[Saved data entries]
* * *

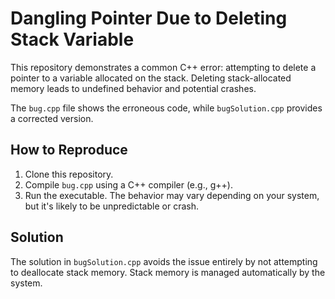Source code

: # Dangling Pointer Due to Deleting Stack Variable

This repository demonstrates a common C++ error: attempting to delete a pointer to a variable allocated on the stack.  Deleting stack-allocated memory leads to undefined behavior and potential crashes.

The `bug.cpp` file shows the erroneous code, while `bugSolution.cpp` provides a corrected version.

## How to Reproduce
1. Clone this repository.
2. Compile `bug.cpp` using a C++ compiler (e.g., g++).
3. Run the executable.  The behavior may vary depending on your system, but it's likely to be unpredictable or crash.

## Solution
The solution in `bugSolution.cpp` avoids the issue entirely by not attempting to deallocate stack memory. Stack memory is managed automatically by the system.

* * *

Print each record exactly as it stands, leaving the images out.

## [Solution for this task]
Source code

: # Dangling Pointer Due to Deleting Stack Variable

This repository demonstrates a common C++ error: attempting to delete a pointer to a variable allocated on the stack.  Deleting stack-allocated memory leads to undefined behavior and potential crashes.

The `bug.cpp` file shows the erroneous code, while `bugSolution.cpp` provides a corrected version.

## How to Reproduce
1. Clone this repository.
2. Compile `bug.cpp` using a C++ compiler (e.g., g++).
3. Run the executable.  The behavior may vary depending on your system, but it's likely to be unpredictable or crash.

## Solution
The solution in `bugSolution.cpp` avoids the issue entirely by not attempting to deallocate stack memory. Stack memory is managed automatically by the system.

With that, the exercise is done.